Frank Gehry, often praised as the greatest architect of the age, is sometimes criticised for an excessive sculpturalism. From Bilbao to Los Angeles, his blockbuster buildings are predicated on a wild expressionism that often bears little relation to their contents. More than any other architect, Gehry learnt the lessons of architecture as sign from the Venturis on Vegas. In Hong Kong, however, on a spectacular site high above the city, he has restrained himself. If anything, the new block, portentously branded as "Opus", owes more to the fluid twisting of his Fred and Ginger building in Prague, which proved one of the city's first and most significant expressions of post-communist freedom.

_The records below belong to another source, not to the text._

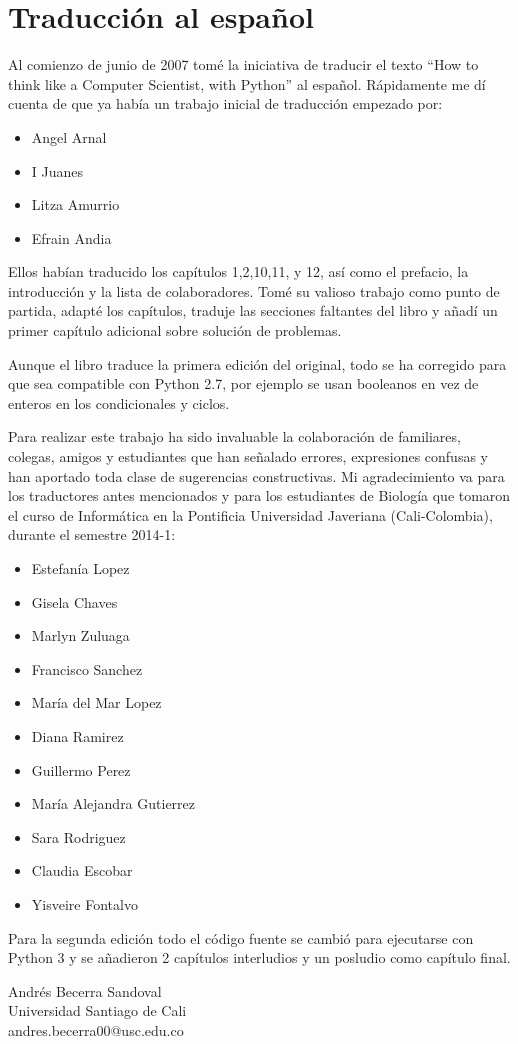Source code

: 
\chapter{Traducción al español}

Al comienzo de junio de 2007 tomé la iniciativa de traducir el texto
``How to think like a Computer Scientist, with Python'' al español.
Rápidamente me dí cuenta de que ya había un trabajo inicial de traducción
empezado por:
\begin{itemize}
\item Angel Arnal 
\item I Juanes 
\item Litza Amurrio 
\item Efrain Andia
\end{itemize}
Ellos habían traducido los capítulos 1,2,10,11, y 12, así como el
prefacio, la introducción y la lista de colaboradores. Tomé su valioso
trabajo como punto de partida, adapté los capítulos, traduje las secciones
faltantes del libro y añadí un primer capítulo adicional sobre solución
de problemas.

Aunque el libro traduce la primera edición del original, todo se ha
corregido para que sea compatible con Python 2.7, por ejemplo se usan
booleanos en vez de enteros en los condicionales y ciclos.

Para realizar este trabajo ha sido invaluable la colaboración de familiares,
colegas, amigos y estudiantes que han señalado errores, expresiones
confusas y han aportado toda clase de sugerencias constructivas. Mi
agradecimiento va para los traductores antes mencionados y para los
estudiantes de Biología que tomaron el curso de Informática en la
Pontificia Universidad Javeriana (Cali-Colombia), durante el semestre
2014-1:
\begin{itemize}
\item Estefanía Lopez 
\item Gisela Chaves 
\item Marlyn Zuluaga 
\item Francisco Sanchez 
\item María del Mar Lopez 
\item Diana Ramirez 
\item Guillermo Perez 
\item María Alejandra Gutierrez 
\item Sara Rodriguez 
\item Claudia Escobar
\item Yisveire Fontalvo
\end{itemize}
\vspace{0.25in}
 

Para la segunda edición todo el código fuente se cambió para ejecutarse
con Python 3 y se añadieron 2 capítulos interludios y un \flqq{}posludio\frqq{}
como capítulo final.
\begin{flushleft}
Andrés Becerra Sandoval \\
 Universidad Santiago de Cali \\
 andres.becerra00@usc.edu.co \\
\par\end{flushleft}
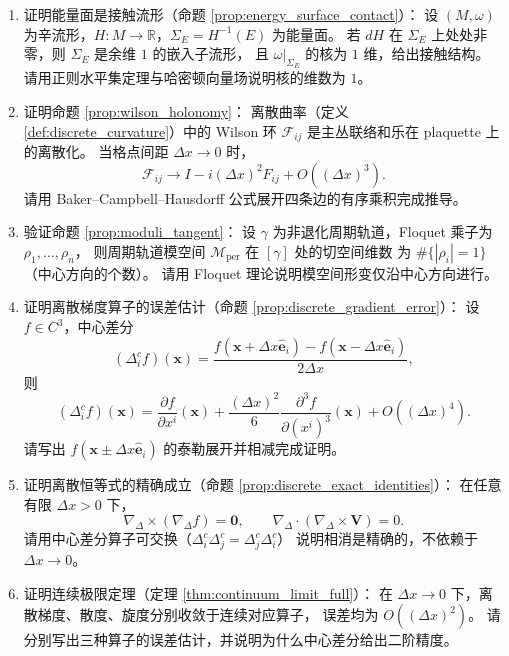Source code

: \begin{enumerate}[leftmargin=3em, label=\textbf{题 \arabic*}]
    \item 证明能量面是接触流形（命题 \ref{prop:energy_surface_contact}）：
    设 $(M,\omega)$ 为辛流形，$H:M\to\mathbb{R}$，$\Sigma_E=H^{-1}(E)$ 为能量面。
    若 $dH$ 在 $\Sigma_E$ 上处处非零，则 $\Sigma_E$ 是余维 $1$ 的嵌入子流形，
    且 $\omega|_{\Sigma_E}$ 的核为 $1$ 维，给出接触结构。
    请用正则水平集定理与哈密顿向量场说明核的维数为 $1$。

    \item 证明命题 \ref{prop:wilson_holonomy}：
    离散曲率（定义 \ref{def:discrete_curvature}）中的 Wilson 环
    $\mathcal{F}_{ij}$ 是主丛联络和乐在 plaquette 上的离散化。
    当格点间距 $\Delta x\to0$ 时，
    \[
    \mathcal{F}_{ij}\to I-i(\Delta x)^2F_{ij}+O((\Delta x)^3).
    \]
    请用 Baker--Campbell--Hausdorff 公式展开四条边的有序乘积完成推导。

    \item 验证命题 \ref{prop:moduli_tangent}：
    设 $\gamma$ 为非退化周期轨道，Floquet 乘子为 $\rho_1,\dots,\rho_n$，
    则周期轨道模空间 $\mathcal{M}_{\text{per}}$ 在 $[\gamma]$ 处的切空间维数
    为 $\#\{|\rho_i|=1\}$（中心方向的个数）。
    请用 Floquet 理论说明模空间形变仅沿中心方向进行。

    \item 证明离散梯度算子的误差估计（命题 \ref{prop:discrete_gradient_error}）：
    设 $f\in C^3$，中心差分
    \[
    (\Delta_i^cf)(\mathbf{x})
    =\frac{f(\mathbf{x}+\Delta x\hat{\mathbf{e}}_i)-f(\mathbf{x}-\Delta x\hat{\mathbf{e}}_i)}{2\Delta x},
    \]
    则
    \[
    (\Delta_i^cf)(\mathbf{x})
    =\frac{\partial f}{\partial x^i}(\mathbf{x})
    +\frac{(\Delta x)^2}{6}\frac{\partial^3f}{\partial(x^i)^3}(\mathbf{x})
    +O((\Delta x)^4).
    \]
    请写出 $f(\mathbf{x}\pm\Delta x\hat{\mathbf{e}}_i)$ 的泰勒展开并相减完成证明。

    \item 证明离散恒等式的精确成立（命题 \ref{prop:discrete_exact_identities}）：
    在任意有限 $\Delta x>0$ 下，
    \[
    \nabla_{\Delta}\times(\nabla_{\Delta}f)=\mathbf{0},\qquad
    \nabla_{\Delta}\cdot(\nabla_{\Delta}\times\mathbf{V})=0.
    \]
    请用中心差分算子可交换（$\Delta_i^c\Delta_j^c=\Delta_j^c\Delta_i^c$）
    说明相消是精确的，不依赖于 $\Delta x\to0$。

    \item 证明连续极限定理（定理 \ref{thm:continuum_limit_full}）：
    在 $\Delta x\to0$ 下，离散梯度、散度、旋度分别收敛于连续对应算子，
    误差均为 $O((\Delta x)^2)$。
    请分别写出三种算子的误差估计，并说明为什么中心差分给出二阶精度。


\end{enumerate}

The block rises from an angular, stone-clad base intended to invoke a quarry, hewn out by construction. The tops of these cubic elements create a series of planted terraces, an intimation of nature reclaiming construction. The block itself also features spines of stone, each floor twisted a little over from the one below, like a series of geared rotations, to create a shifting volume. It doesn't exactly reduce the mass of the structure but it does reduce the monotony of dim extruded towers evident in the cityscape below. More surprising though are the glass-encased columns that seem to sway in the wind like reeds – or the bamboo which apparently inspired Gehry. It produces an odd effect, like a wobbly Pompidou, but it grows on you.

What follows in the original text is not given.